Asian rice market: Thai prices widen, Vietnamese prices dip on thin buying demand

Monday, 13 June 2016 00:05 -     - {{hitsCtrl.values.hits}}

Untitled-1Different rice varieties are pictured at a local “sarisari” store (convenience shop) in Las Pinas city, Metro Manila, Philippines June 7, 2016. REUTERS 

 

Reuters: Asia’s rice market slowed this week, though Thai rice prices jumped to a 20-month high on tight domestic supply, while lower Vietnamese rice prices failed to invite fresh purchases, traders said last week.

Traders said they were also monitoring the price trend as Thailand, the world’s second-biggest rice exporter after India, will auction 2.24 million tons on June 15.

Thai 5-percent broken rice stood in a wide range of $418-$437 a ton, free-on-board (FOB) Bangkok, from $420 last week.

At $437 a tonne, the price is the highest since October 2014, based on Thomson Reuters data.

Low stocks in exporters’ hands and low second-crop output has pushed up prices, a trader in Bangkok said.

“The market is lacking supply, and there is hardly any new supply,” he said.

Another trader said prices have started weakening after recent hikes kept buyers away.

In Vietnam, the world’s third-biggest exporter, rice prices eased on thin buying demand and also because exporters now have access to cheaper loans, traders said.

The 5% broken rice, using winter-spring grain, eased to $375 a ton, FOB Saigon Port, from $375-$380 last week, while the same grade with lower-quality summer-autumn grain dipped to $365 a ton, from $365-$370 last Wednesday. “The quality is not good, the grain colour isn’t bright because rice plants have been knocked down by rain,” a Vietnamese exporter said. Rain returned to the Mekong Delta last month, relieving the impact from salination linked to the worst drought in 90 years.

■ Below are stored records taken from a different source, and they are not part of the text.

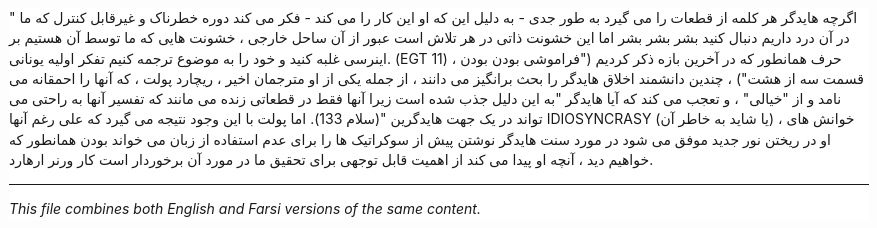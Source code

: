 "
اگرچه هایدگر هر کلمه از قطعات را می گیرد
به طور جدی - به دلیل این که او این کار را می کند - فکر می کند
دوره خطرناک و غیرقابل کنترل که ما در آن درد داریم
دنبال کنید بشر بشر بشر اما این خشونت ذاتی در هر تلاش است
عبور از آن ساحل خارجی ، خشونت هایی که ما توسط آن هستیم
بر اینرسی غلبه کنید و خود را به موضوع ترجمه کنیم
تفکر اولیه یونانی. (EGT 11)
حرف
همانطور که در آخرین بازه ذکر کردیم ("فراموشی بودن بودن ، قسمت سه از هشت") ،
چندین دانشمند اخلاق هایدگر را بحث برانگیز می دانند ، از جمله یکی از او
مترجمان اخیر ، ریچارد پولت ، که آنها را احمقانه می نامد و از "خیالی" ،
و تعجب می کند که آیا هایدگر "به این دلیل جذب شده است زیرا
آنها فقط در قطعاتی زنده می مانند که تفسیر آنها به راحتی می تواند در یک
جهت هایدگرین "(سلام 133). اما پولت با این وجود نتیجه می گیرد که علی رغم آنها
IDIOSYNCRASY (یا شاید به خاطر آن) ، خوانش های او در ریختن نور جدید موفق می شود
در مورد سنت هایدگر نوشتن پیش از سوکراتیک ها را برای عدم استفاده از زبان می خواند
بودن همانطور که خواهیم دید ، آنچه او پیدا می کند از اهمیت قابل توجهی برای تحقیق ما در مورد آن برخوردار است
کار ورنر ارهارد.

---

*This file combines both English and Farsi versions of the same content.*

The Vietnamese central bank has allowed banks to extend dollar loans, with rates lower than those on dong loans, to businesses as of June 1.

But key Vietnamese rice buyers including China and the Philippines have not returned to the market, even though Vietnam has recent signed a new pact with China to simplify quarantine paperwork to help boost rice exports, traders said.

Additionally China started auctioning rice from state reserves on May 27.

“The fact that China is now selling means its buying demand could be less,” a trader at a foreign firm in Ho Chi Minh City said.

The Philippines has no urgent need to import rice for now, given ample domestic supply, incoming agriculture minister Emmanuel Pinol said on Wednesday.

In India, annual monsoon rains has arrived in the southern region on Wednesday, a weather office source said, easing fears over farm and economic growth.